Christmas weekend at the Cathedral has ended.  I celebrated with a monster nap Sunday afternoon as the snow began to come down hard.   We are getting one of those huge New England blizzards – our clergy family retreat at the camp has already been cancelled – and I am looking forward to going snowshoeing tomorrow at some point after digging out.  Here is how the weekend unfolded:

Friday evening we had the vesperal liturgy of St. Basil followed by the Christmas pageant on the soleas of the church.  Several people asked me “is there communion tonight”?  so I figure an explanation is needed of how the Christmas services work.  We normally have two Christmas liturgies – one the night before (the liturgical day starts at sundown the night before) and one the morning of.  This tradition came about to make it easier for people to attend a service.  If Christmas falls on a Sunday or Monday then there is supposed to be only one service – the usual Sunday service if a Sunday, and since people are unlikely to go to church twice in one day if Christmas eve is a Sunday then just the Monday service.  The service this year on Friday evening was vespers, the evening service, into the liturgy of St. Basil with orthros and the liturgy of St. John Chrysostom on Christmas morning.  The liturgy of St. Basil is almost identical to the usual liturgy except the priest’s prayers after a certain point are much longer – for this reason it is thought to be an older service, with Chrysostom’s liturgy containing shortened prayers (unusual for something in the Orthodox world to get shorter rather than longer:)

So…Christmas Eve was great, with the customary huge crowds.  The pageant was beautifully done – a mixture of students reading the narratives and the choir quietly singing in the background and during processions in.  Vaia participated this year as a sheep – the sheep wear special coats and earmuffs of fuzzy material – I guess wool – and they are very cute.  Here is a picture of the gathering after the Wise Men (actually 1 boy and 2 girls this year) presented their gifts:

Saturday morning we had a nice orthros and liturgy, and it was a joy to have Fr. Emmanuel participating as he celebrated his name day.  We had maybe 150-200 people, so it was much calmer than the night before.  I prepared two chalices but only consecrated one – thinking that many of the people there had been the night before and would probably not receive again.

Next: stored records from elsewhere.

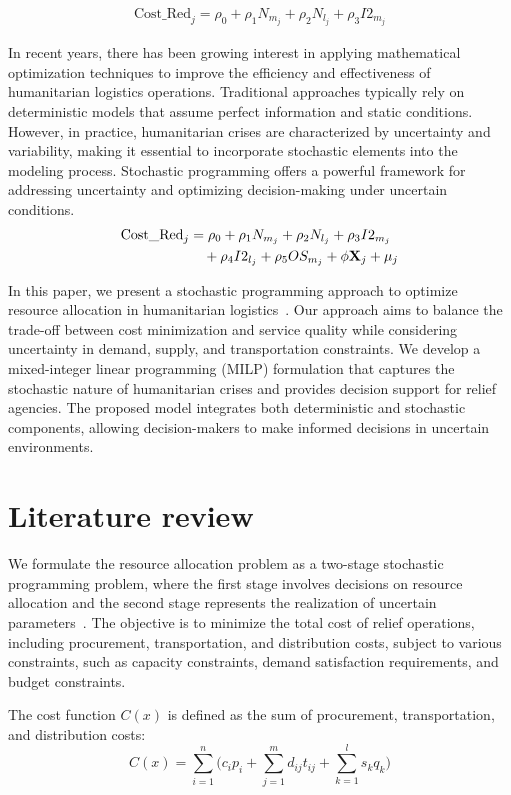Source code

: \documentclass[deca,sglanonrev]{informs4}
\begin{document}
\begin{align}
\mathrm{Cost\_Red}_j=\rho_0+\rho_1N_{m_j}+\rho_2N_{l_j}+\rho_3I2_{m_j}
\end{align}

In recent years, there has been growing interest in applying mathematical optimization techniques to improve the efficiency and effectiveness of humanitarian logistics operations. Traditional approaches typically rely on deterministic models that assume perfect information and static conditions. However, in practice, humanitarian crises are characterized by uncertainty and variability, making it essential to incorporate stochastic elements into the modeling process. Stochastic programming offers a powerful framework for addressing uncertainty and optimizing decision-making under uncertain conditions.
\begin{align}
\mbox{Cost\_Red}_j&=\rho_0+\rho_1N_{m_j}+\rho_2N_{l_j}+\rho_3I2_{m_j}\notag\\
&\quad+\rho_4I2_{l_j}+\rho_5OS_{m_j}+\phi\mathbf{X}_j+\mu_j
\end{align}

In this paper, we present a stochastic programming approach to optimize resource allocation in humanitarian logistics~\citep{jones2010}. Our approach aims to balance the trade-off between cost minimization and service quality while considering uncertainty in demand, supply, and transportation constraints. We develop a mixed-integer linear programming (MILP) formulation that captures the stochastic nature of humanitarian crises and provides decision support for relief agencies. The proposed model integrates both deterministic and stochastic components, allowing decision-makers to make informed decisions in uncertain environments.

\section{Literature review}\label{sec:Review}
We formulate the resource allocation problem as a two-stage stochastic programming problem, where the first stage involves decisions on resource allocation and the second stage represents the realization of uncertain parameters~\citep{smith2005,jones2010,brown2015}. The objective is to minimize the total cost of relief operations, including procurement, transportation, and distribution costs, subject to various constraints, such as capacity constraints, demand satisfaction requirements, and budget constraints.

The cost function $C(x)$ is defined as the sum of procurement, transportation, and distribution costs:
\begin{equation}
C(x) = \sum_{i=1}^{n} \Biggl(c_i p_i + \sum_{j=1}^{m} d_{ij} t_{ij} + \sum_{k=1}^{l} s_k q_k\Biggr)
\end{equation}
\end{document}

Big mistake.  I ended up going out alone and communed about half the people there, seemingly, so it took a while.  Fr. Emmanuel gave out the antidoro solo so that everyone could wish him chronia polla.

Today we had another nice service but the combination of Christmas fatigue – two services plus family events – and the impending giant storm kept people home.  We had a small crowd similar to Grecian Festival Sunday.  Fr. Dean left early to make an emergency hospital visit, which just goes to show you that even on a holiday weekend with a blizzard about to swoop down on us you never know what is going to happen.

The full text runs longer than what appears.